What the task asks
In the data below, which lines hold the word "actual"? Copy them.

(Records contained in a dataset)
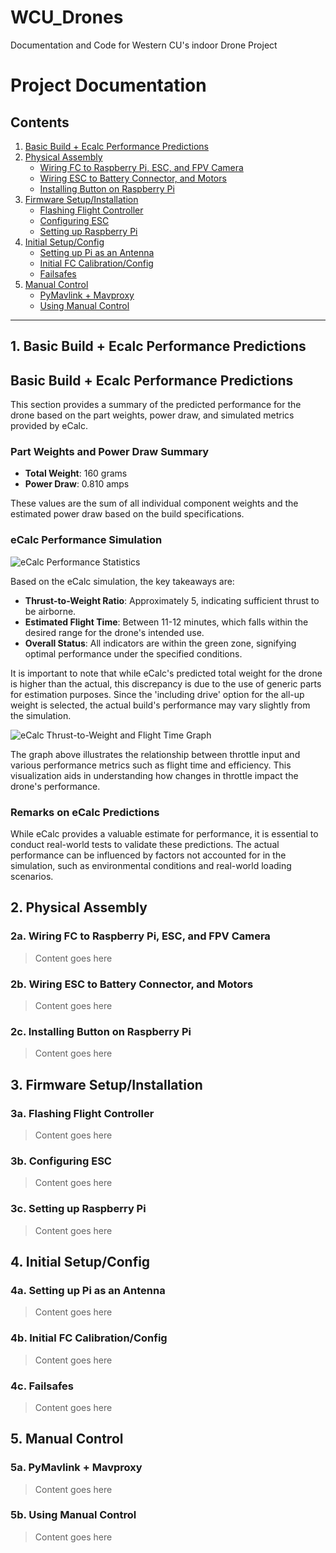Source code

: # WCU_Drones
Documentation and Code for Western CU's indoor Drone Project 

# Project Documentation

## Contents

1. [Basic Build + Ecalc Performance Predictions](#1-basic-build--ecalc-performance-predictions)
2. [Physical Assembly](#2-physical-assembly)
   - [Wiring FC to Raspberry Pi, ESC, and FPV Camera](#2a-wiring-fc-to-raspberry-pi-esc-and-fpv-camera)
   - [Wiring ESC to Battery Connector, and Motors](#2b-wiring-esc-to-battery-connector-and-motors)
   - [Installing Button on Raspberry Pi](#2c-installing-button-on-raspberry-pi)
3. [Firmware Setup/Installation](#3-firmware-setupinstallation)
   - [Flashing Flight Controller](#3a-flashing-flight-controller)
   - [Configuring ESC](#3b-configuring-esc)
   - [Setting up Raspberry Pi](#3c-setting-up-raspberry-pi)
4. [Initial Setup/Config](#4-initial-setupconfig)
   - [Setting up Pi as an Antenna](#4a-setting-up-pi-as-an-antenna)
   - [Initial FC Calibration/Config](#4b-initial-fc-calibrationconfig)
   - [Failsafes](#4c-failsafes)
5. [Manual Control](#5-manual-control)
   - [PyMavlink + Mavproxy](#5a-pymavlink--mavproxy)
   - [Using Manual Control](#5b-using-manual-control)

---

## 1. Basic Build + Ecalc Performance Predictions
## Basic Build + Ecalc Performance Predictions

This section provides a summary of the predicted performance for the drone based on the part weights, power draw, and simulated metrics provided by eCalc.

### Part Weights and Power Draw Summary

- **Total Weight**: 160 grams
- **Power Draw**: 0.810 amps

These values are the sum of all individual component weights and the estimated power draw based on the build specifications.

### eCalc Performance Simulation

![eCalc Performance Statistics](/Documentation_Images/ecalc_performance_stats_robotics_drone)

Based on the eCalc simulation, the key takeaways are:

- **Thrust-to-Weight Ratio**: Approximately 5, indicating sufficient thrust to be airborne.
- **Estimated Flight Time**: Between 11-12 minutes, which falls within the desired range for the drone's intended use.
- **Overall Status**: All indicators are within the green zone, signifying optimal performance under the specified conditions.

It is important to note that while eCalc's predicted total weight for the drone is higher than the actual, this discrepancy is due to the use of generic parts for estimation purposes. Since the 'including drive' option for the all-up weight is selected, the actual build's performance may vary slightly from the simulation.

![eCalc Thrust-to-Weight and Flight Time Graph](/path/)

The graph above illustrates the relationship between throttle input and various performance metrics such as flight time and efficiency. This visualization aids in understanding how changes in throttle impact the drone's performance.

### Remarks on eCalc Predictions

While eCalc provides a valuable estimate for performance, it is essential to conduct real-world tests to validate these predictions. The actual performance can be influenced by factors not accounted for in the simulation, such as environmental conditions and real-world loading scenarios.


## 2. Physical Assembly
### 2a. Wiring FC to Raspberry Pi, ESC, and FPV Camera
> Content goes here

### 2b. Wiring ESC to Battery Connector, and Motors
> Content goes here

### 2c. Installing Button on Raspberry Pi
> Content goes here

## 3. Firmware Setup/Installation
### 3a. Flashing Flight Controller
> Content goes here

### 3b. Configuring ESC
> Content goes here

### 3c. Setting up Raspberry Pi
> Content goes here

## 4. Initial Setup/Config
### 4a. Setting up Pi as an Antenna
> Content goes here

### 4b. Initial FC Calibration/Config
> Content goes here

### 4c. Failsafes
> Content goes here

## 5. Manual Control
### 5a. PyMavlink + Mavproxy
> Content goes here

### 5b. Using Manual Control
> Content goes here
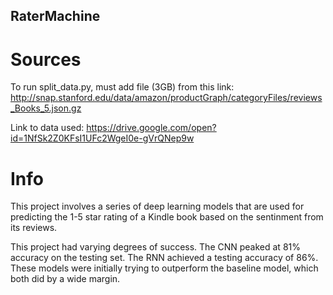 ## RaterMachine

# Sources

To run split_data.py, must add file (3GB) from this link: http://snap.stanford.edu/data/amazon/productGraph/categoryFiles/reviews_Books_5.json.gz

Link to data used: https://drive.google.com/open?id=1NfSk2Z0KFsI1UFc2WgeI0e-gVrQNep9w

# Info

This project involves a series of deep learning models that are used for predicting the 1-5 star rating of a Kindle book based on the sentinment from its reviews. 

This project had varying degrees of success. The CNN peaked at 81% accuracy on the testing set. The RNN achieved a testing accuracy of 86%. These models were initially trying to outperform the baseline model, which both did by a wide margin.

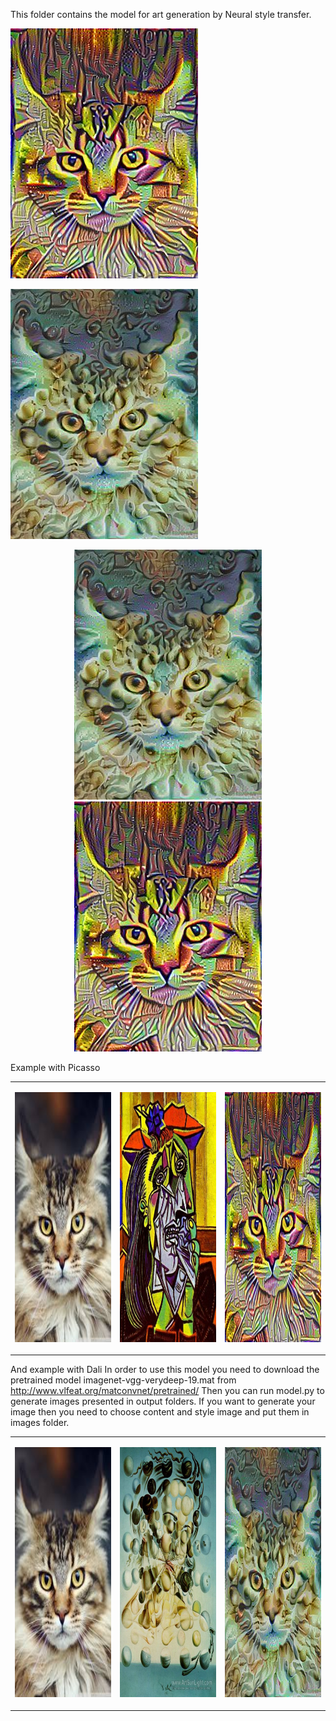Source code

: This folder contains the model for art generation by Neural style transfer.

![alt text](https://github.com/IDmy/deep-learning-models/blob/master/art_generation/output/generated_image.jpg?raw=true "Title")

![alt text](output_dali/generated_image.jpg?raw=true "Title")

<p align="center">
  <img src="output_dali/generated_image.jpg" width="300"/>
  <img src="https://github.com/IDmy/deep-learning-models/blob/master/art_generation/output/generated_image.jpg" width="300"/>
</p>

<table width="100%">
    <tr>
        <td><img src="images/cat.jpg" style="width:300px;height:400px;"></td>
        <td><p align="center"><img src="images/picasso.jpg" style="width:300px;height:400px;"></td>
        <td align="right"><img src="output/generated_image.jpg" style="width:300px;height:400px;"></td>
    </tr>

Example with Picasso

<table width="100%">
    <tr>
        <td><img src="images/cat.jpg" style="width:300px;height:400px;"></td>
        <td><p align="center"><img src="images/dali.jpg" style="width:300px;height:400px;"></td>
        <td align="right"><img src="output_dali/generated_image.jpg" style="width:300px;height:400px;"></td>
    </tr>

And example with Dali
In order to use this model you need to download the pretrained model imagenet-vgg-verydeep-19.mat from http://www.vlfeat.org/matconvnet/pretrained/
Then you can run model.py to generate images presented in output folders.
If you want to generate your image then you need to choose content and style image and put them in images folder.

Task solution
It is important to note that while eCalc's predicted total weight for the drone is higher than the actual, this discrepancy is due to the use of generic parts for estimation purposes. Since the 'including drive' option for the all-up weight is selected, the actual build's performance may vary slightly from the simulation.
While eCalc provides a valuable estimate for performance, it is essential to conduct real-world tests to validate these predictions. The actual performance can be influenced by factors not accounted for in the simulation, such as environmental conditions and real-world loading scenarios.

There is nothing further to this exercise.